Start of Block
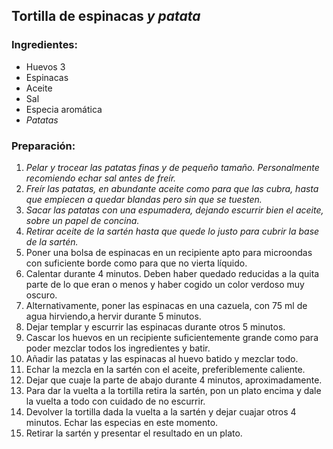## Tortilla de espinacas *y patata*
### Ingredientes:
 * Huevos 3
 * Espinacas
 * Aceite
 * Sal
 * Especia aromática
 * *Patatas*

### Preparación:
 1. *Pelar y trocear las patatas finas y de pequeño tamaño. Personalmente recomiendo echar sal antes de freír.*
 2. *Freír las patatas, en abundante aceite como para que las cubra, hasta que empiecen a quedar blandas pero sin que se tuesten.*
 3. *Sacar las patatas con una espumadera, dejando escurrir bien el aceite, sobre un papel de concina.*
 4. *Retirar aceite de la sartén hasta que quede lo justo para cubrir la base de la sartén.*
 5. Poner una bolsa de espinacas en un recipiente apto para microondas con suficiente borde como para que no vierta líquido.
 6. Calentar durante 4 minutos. Deben haber quedado reducidas a la quita parte de lo que eran o menos y haber cogido un color verdoso muy oscuro.
 7. Alternativamente, poner las espinacas en una cazuela, con 75 ml de agua hirviendo,a hervir durante 5 minutos.
 8. Dejar templar y escurrir las espinacas durante otros 5 minutos.
 9. Cascar los huevos en un recipiente suficientemente grande como para poder mezclar todos los ingredientes y batir.
 10. Añadir las patatas y las espinacas al huevo batido y mezclar todo.
 11. Echar la mezcla en la sartén con el aceite, preferiblemente caliente.
 12. Dejar que cuaje la parte de abajo durante 4 minutos, aproximadamente. 
 13. Para dar la vuelta a la tortilla retira la sartén, pon un plato encima y dale la vuelta a todo con cuidado de no escurrir.
 14. Devolver la tortilla dada la vuelta a la sartén y dejar cuajar otros 4 minutos. Echar las especias en este momento.
 15. Retirar la sartén y presentar el resultado en un plato.
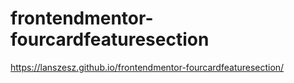 # frontendmentor-fourcardfeaturesection
https://lanszesz.github.io/frontendmentor-fourcardfeaturesection/
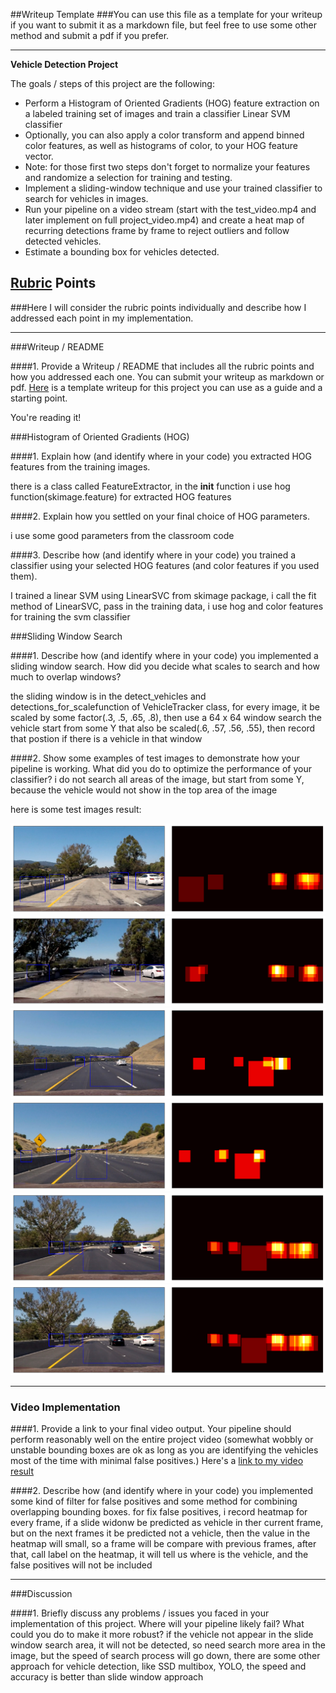 ##Writeup Template
###You can use this file as a template for your writeup if you want to submit it as a markdown file, but feel free to use some other method and submit a pdf if you prefer.

---

**Vehicle Detection Project**

The goals / steps of this project are the following:

* Perform a Histogram of Oriented Gradients (HOG) feature extraction on a labeled training set of images and train a classifier Linear SVM classifier
* Optionally, you can also apply a color transform and append binned color features, as well as histograms of color, to your HOG feature vector. 
* Note: for those first two steps don't forget to normalize your features and randomize a selection for training and testing.
* Implement a sliding-window technique and use your trained classifier to search for vehicles in images.
* Run your pipeline on a video stream (start with the test_video.mp4 and later implement on full project_video.mp4) and create a heat map of recurring detections frame by frame to reject outliers and follow detected vehicles.
* Estimate a bounding box for vehicles detected.

[//]: # (Image References)
[image1]: ./output_images/download1.png
[image2]: ./output_images/download2.png
[image3]: ./output_images/download3.png
[image4]: ./output_images/download4.png
[image5]: ./output_images/download5.png
[image6]: ./output_images/download6.png
[image7]: ./examples/output_bboxes.png
[video1]: ./project_video.mp4

## [Rubric](https://review.udacity.com/#!/rubrics/513/view) Points
###Here I will consider the rubric points individually and describe how I addressed each point in my implementation.  

---
###Writeup / README

####1. Provide a Writeup / README that includes all the rubric points and how you addressed each one.  You can submit your writeup as markdown or pdf.  [Here](https://github.com/udacity/CarND-Vehicle-Detection/blob/master/writeup_template.md) is a template writeup for this project you can use as a guide and a starting point.  

You're reading it!

###Histogram of Oriented Gradients (HOG)

####1. Explain how (and identify where in your code) you extracted HOG features from the training images.

there is a class called FeatureExtractor, in the __init__ function i use hog function(skimage.feature) for extracted HOG features

####2. Explain how you settled on your final choice of HOG parameters.

i use some good parameters from the classroom code

####3. Describe how (and identify where in your code) you trained a classifier using your selected HOG features (and color features if you used them).

I trained a linear SVM using LinearSVC from skimage package, i call the fit method of LinearSVC, pass in the training data, i use hog and color features for training the svm classifier

###Sliding Window Search

####1. Describe how (and identify where in your code) you implemented a sliding window search.  How did you decide what scales to search and how much to overlap windows?

the sliding window is in the detect_vehicles and detections_for_scalefunction of VehicleTracker class,
for every image, it be scaled by some factor(.3, .5, .65, .8), then use a 64 x 64 window search the vehicle start from some Y that also be scaled(.6, .57, .56, .55), then record that postion if there is a vehicle in that window

####2. Show some examples of test images to demonstrate how your pipeline is working.  What did you do to optimize the performance of your classifier?
i do not search all areas of the image, but start from some Y, because the  vehicle would not show in the top area of the image

here is some test images result:

![alt text][image1]
![alt text][image2]
![alt text][image3]
![alt text][image4]
![alt text][image5]
![alt text][image5]

---

### Video Implementation

####1. Provide a link to your final video output.  Your pipeline should perform reasonably well on the entire project video (somewhat wobbly or unstable bounding boxes are ok as long as you are identifying the vehicles most of the time with minimal false positives.)
Here's a [link to my video result](./project_video_annotated_vehicles.mp4)


####2. Describe how (and identify where in your code) you implemented some kind of filter for false positives and some method for combining overlapping bounding boxes.
for fix false positives, i record heatmap for every frame, if a slide widonw be predicted as vehicle in ther current frame, but on the next frames it be predicted not a vehicle, then the value in the heatmap will small, so a frame will be compare with previous frames, after that, call label on the heatmap, it will tell us where is the vehicle, and the false positives will not be included

---

###Discussion

####1. Briefly discuss any problems / issues you faced in your implementation of this project.  Where will your pipeline likely fail?  What could you do to make it more robust?
if the vehicle not appear in the slide window search area, it will not be detected, so need search more area in the image, but the speed of search process will go down, there are some other approach for vehicle detection, like SSD multibox, YOLO, the speed and accuracy is better than slide window approach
End of Block
= WORK INSTRUCTION =
Scan the entries above, and wherever a line holds the string "plato", copy it.

= ANSWER =
 13. Para dar la vuelta a la tortilla retira la sartén, pon un plato encima y dale la vuelta a todo con cuidado de no escurrir.
 15. Retirar la sartén y presentar el resultado en un plato.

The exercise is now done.